BRIEF —
Print the whole listing again, exactly as it stands.

DATA PROVIDED —
- - -

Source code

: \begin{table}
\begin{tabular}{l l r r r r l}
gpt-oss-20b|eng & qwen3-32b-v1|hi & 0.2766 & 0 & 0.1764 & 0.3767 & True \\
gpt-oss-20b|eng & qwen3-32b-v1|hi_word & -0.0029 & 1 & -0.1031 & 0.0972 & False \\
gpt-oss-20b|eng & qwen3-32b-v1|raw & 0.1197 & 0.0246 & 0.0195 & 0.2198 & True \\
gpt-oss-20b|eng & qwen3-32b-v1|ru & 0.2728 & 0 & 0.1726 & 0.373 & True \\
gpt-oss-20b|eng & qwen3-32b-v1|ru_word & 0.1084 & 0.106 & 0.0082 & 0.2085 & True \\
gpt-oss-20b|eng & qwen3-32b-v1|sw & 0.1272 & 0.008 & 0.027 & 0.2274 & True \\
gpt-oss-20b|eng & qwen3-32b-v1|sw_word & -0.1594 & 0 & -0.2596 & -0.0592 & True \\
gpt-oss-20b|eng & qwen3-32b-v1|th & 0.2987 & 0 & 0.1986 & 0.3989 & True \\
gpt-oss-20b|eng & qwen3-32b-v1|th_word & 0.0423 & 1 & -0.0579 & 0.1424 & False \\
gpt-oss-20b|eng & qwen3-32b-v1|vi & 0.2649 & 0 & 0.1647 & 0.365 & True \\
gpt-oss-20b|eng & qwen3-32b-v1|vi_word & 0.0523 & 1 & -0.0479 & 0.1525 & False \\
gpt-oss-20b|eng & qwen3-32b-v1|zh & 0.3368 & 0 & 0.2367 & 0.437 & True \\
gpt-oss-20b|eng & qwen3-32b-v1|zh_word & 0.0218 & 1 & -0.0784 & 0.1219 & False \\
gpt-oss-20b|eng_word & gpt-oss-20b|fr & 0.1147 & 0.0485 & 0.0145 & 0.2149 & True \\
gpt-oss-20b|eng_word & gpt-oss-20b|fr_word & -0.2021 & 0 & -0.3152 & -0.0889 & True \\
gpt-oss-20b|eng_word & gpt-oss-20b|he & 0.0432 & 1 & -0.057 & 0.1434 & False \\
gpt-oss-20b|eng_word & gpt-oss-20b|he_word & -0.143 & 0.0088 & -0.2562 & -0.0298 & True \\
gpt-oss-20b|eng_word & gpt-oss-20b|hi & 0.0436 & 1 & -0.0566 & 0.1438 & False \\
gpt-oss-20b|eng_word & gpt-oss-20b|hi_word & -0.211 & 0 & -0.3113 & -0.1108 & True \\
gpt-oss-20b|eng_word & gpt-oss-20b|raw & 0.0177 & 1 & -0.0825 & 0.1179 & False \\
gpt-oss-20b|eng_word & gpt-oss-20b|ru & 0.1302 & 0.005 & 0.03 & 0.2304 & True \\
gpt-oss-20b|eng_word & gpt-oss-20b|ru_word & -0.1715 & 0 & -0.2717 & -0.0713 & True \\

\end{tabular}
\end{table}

- - -

SOLVED PROBLEM —
Source code

: \begin{table}
\begin{tabular}{l l r r r r l}
gpt-oss-20b|eng & qwen3-32b-v1|hi & 0.2766 & 0 & 0.1764 & 0.3767 & True \\
gpt-oss-20b|eng & qwen3-32b-v1|hi_word & -0.0029 & 1 & -0.1031 & 0.0972 & False \\
gpt-oss-20b|eng & qwen3-32b-v1|raw & 0.1197 & 0.0246 & 0.0195 & 0.2198 & True \\
gpt-oss-20b|eng & qwen3-32b-v1|ru & 0.2728 & 0 & 0.1726 & 0.373 & True \\
gpt-oss-20b|eng & qwen3-32b-v1|ru_word & 0.1084 & 0.106 & 0.0082 & 0.2085 & True \\
gpt-oss-20b|eng & qwen3-32b-v1|sw & 0.1272 & 0.008 & 0.027 & 0.2274 & True \\
gpt-oss-20b|eng & qwen3-32b-v1|sw_word & -0.1594 & 0 & -0.2596 & -0.0592 & True \\
gpt-oss-20b|eng & qwen3-32b-v1|th & 0.2987 & 0 & 0.1986 & 0.3989 & True \\
gpt-oss-20b|eng & qwen3-32b-v1|th_word & 0.0423 & 1 & -0.0579 & 0.1424 & False \\
gpt-oss-20b|eng & qwen3-32b-v1|vi & 0.2649 & 0 & 0.1647 & 0.365 & True \\
gpt-oss-20b|eng & qwen3-32b-v1|vi_word & 0.0523 & 1 & -0.0479 & 0.1525 & False \\
gpt-oss-20b|eng & qwen3-32b-v1|zh & 0.3368 & 0 & 0.2367 & 0.437 & True \\
gpt-oss-20b|eng & qwen3-32b-v1|zh_word & 0.0218 & 1 & -0.0784 & 0.1219 & False \\
gpt-oss-20b|eng_word & gpt-oss-20b|fr & 0.1147 & 0.0485 & 0.0145 & 0.2149 & True \\
gpt-oss-20b|eng_word & gpt-oss-20b|fr_word & -0.2021 & 0 & -0.3152 & -0.0889 & True \\
gpt-oss-20b|eng_word & gpt-oss-20b|he & 0.0432 & 1 & -0.057 & 0.1434 & False \\
gpt-oss-20b|eng_word & gpt-oss-20b|he_word & -0.143 & 0.0088 & -0.2562 & -0.0298 & True \\
gpt-oss-20b|eng_word & gpt-oss-20b|hi & 0.0436 & 1 & -0.0566 & 0.1438 & False \\
gpt-oss-20b|eng_word & gpt-oss-20b|hi_word & -0.211 & 0 & -0.3113 & -0.1108 & True \\
gpt-oss-20b|eng_word & gpt-oss-20b|raw & 0.0177 & 1 & -0.0825 & 0.1179 & False \\
gpt-oss-20b|eng_word & gpt-oss-20b|ru & 0.1302 & 0.005 & 0.03 & 0.2304 & True \\
gpt-oss-20b|eng_word & gpt-oss-20b|ru_word & -0.1715 & 0 & -0.2717 & -0.0713 & True \\

\end{tabular}
\end{table}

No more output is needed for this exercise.